Part XI: Common Mistakes AI Startups Make That Can Risk Safe Harbour
| Mistake | Why It Risks Safe Harbour | Remediation |
| No Grievance Officer appointed or published. | Violates Rule 3(2) for intermediaries; SSMIs and online gaming intermediaries have additional Rule 4 obligations. | Appoint, publish name and email on the platform |
| Grievance Officer outside India (for SSMIs) | Violates residency requirement under Rule 4(1)(a) | Appoint an Indian resident officer |
| No labelling/provenance mechanism for covered synthetically generated information | May violate 2026 IT Rules where the platform enables or facilitates covered synthetic audio, visual or audio-visual information. | Implement a watermark or metadata system at the output stage |
| Ignoring private-area, nudity, sexual act, impersonation, or artificially morphed image complaints beyond the applicable 2-hour timeline | Voids safe harbour; creates criminal exposure for founders | Implement a 24-hour deepfake triage protocol |
| Training on Indian user data without consent | DPDP Act violation from May 2027; current SPDI Rule violation for sensitive data | Audit training datasets; obtain consent or remove personal data |
| Disclaimer contradicts commercial positioning. | Disclaimer disregarded; product liability applies | Align disclaimers with the actual use case and marketing |
| No safeguards in enterprise SaaS contracts | Startup bears liability for enterprise misuse | Add permitted use, indemnity, and audit rights clauses |
| Failure to update safety filters after a harmful use case is identified | Post-knowledge inaction voids safe harbour | Implement rapid response protocol for safety filter updates |
| Crossing the SSMI threshold without SSMI compliance | Safe harbour void from the date of threshold crossing | Begin SSMI preparation at 3 million users |
| No sector-regulator compliance in fintech or healthtech deployment | Regulatory action independent of safe harbour analysis | Conduct sector-specific AI compliance review before launch |
Conclusion
Section 79 safe harbour is not a passive protection that AI startups inherit by default.

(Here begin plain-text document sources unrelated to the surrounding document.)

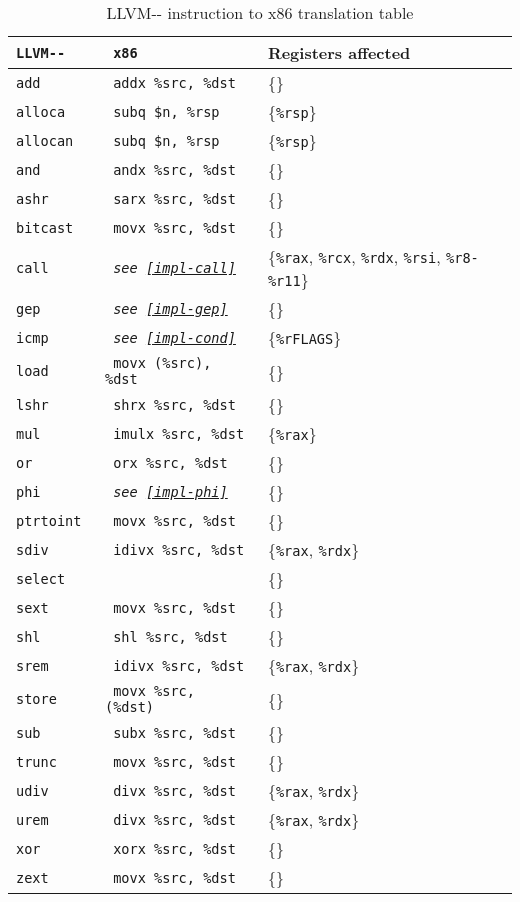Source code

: \documentclass{article}
\begin{document}
\begin{table}[H]
  \centering
\begin{tabular}{|>{\tt}l|>{\tt}l|l|} 
 \hline
 LLVM-{}- & x86 & Registers affected\\
 \hline
add      & addx \%src, \%dst & \{\}\\
alloca   & subq \$n, \%rsp & \{\texttt{\%rsp}\}\\
allocan  & subq \$n, \%rsp & \{\texttt{\%rsp}\}\\
and      & andx \%src, \%dst & \{\}\\
ashr     & sarx \%src, \%dst & \{\}\\
bitcast  & movx \%src, \%dst & \{\}\\
call     & \textrm{\textit{see \ref{impl-call}}} & \{\texttt{\%rax}, \texttt{\%rcx}, \texttt{\%rdx}, \texttt{\%rsi}, \texttt{\%r8-\%r11}\}\\
gep      & \textrm{\textit{see \ref{impl-gep}}} & \{\}\\
icmp     & \textrm{\textit{see \ref{impl-cond}}} & \{\texttt{\%rFLAGS}\}\\
load     & movx (\%src), \%dst & \{\}\\
lshr     & shrx \%src, \%dst & \{\}\\
mul      & imulx \%src, \%dst & \{\texttt{\%rax}\}\\
or       & orx \%src, \%dst & \{\}\\
phi      & \textrm{\textit{see \ref{impl-phi}}} & \{\}\\
ptrtoint & movx \%src, \%dst & \{\}\\
sdiv     & idivx \%src, \%dst & \{\texttt{\%rax}, \texttt{\%rdx}\}\\
select   &  & \{\}\\
sext     & movx \%src, \%dst & \{\}\\
shl      & shl \%src, \%dst & \{\}\\
srem     & idivx \%src, \%dst & \{\texttt{\%rax}, \texttt{\%rdx}\}\\
store    & movx \%src, (\%dst) & \{\}\\
sub      & subx \%src, \%dst & \{\}\\
trunc    & movx \%src, \%dst & \{\}\\
udiv     & divx \%src, \%dst & \{\texttt{\%rax}, \texttt{\%rdx}\}\\
urem     & divx \%src, \%dst & \{\texttt{\%rax}, \texttt{\%rdx}\}\\
xor      & xorx \%src, \%dst & \{\}\\
zext     & movx \%src, \%dst & \{\}\\
 \hline
\end{tabular}
\caption{LLVM-{}- instruction to x86 translation table}\label{tab:trans}
\end{table}
\end{document}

It is an active compliance posture that must be built, maintained, and defended with the same rigour applied to product development and fundraising. India’s intermediary liability framework was designed for a world of static content platforms; its application to generative AI, where the platform itself is the content creator, is still being worked out by courts, regulators, and the legislature.
The coming years will be decisive. If enacted, a future Digital India Act may create a more specific liability architecture for AI developers, deployers, intermediaries, and model providers. The DPDP Act will impose consent obligations on training data that many startups have not yet addressed. Several deepfake and labelling concerns are already reflected in the 2026 amendments to the Intermediary Rules, particularly through obligations relating to synthetically generated information, labelling, metadata, and grievance response timelines. And Indian courts will begin deciding, for the first time, whether an AI model that generates harmful content by design is an intermediary at all.
AI startups that treat compliance as infrastructure, embedding grievance mechanisms, content labelling, data governance, and contractual safeguards into their products from day one, will retain safe harbour and scale responsibly. Those who treat Section 79 as a legal afterthought will find, when the first enforcement action arrives, that their shield was never really there.
Disclaimer: This article is for general informational purposes only and does not constitute legal advice. Section 79 safe harbour, intermediary status and AI-related liability depend on the platform’s actual role, product design, technical controls, user flows, moderation practices, knowledge of unlawful content, compliance with applicable orders or directions, and adherence to statutory due diligence obligations. AI startups should obtain legal advice before launching or scaling products involving synthetic media, deepfakes, voice cloning, automated content generation, training datasets, or high-risk enterprise use cases.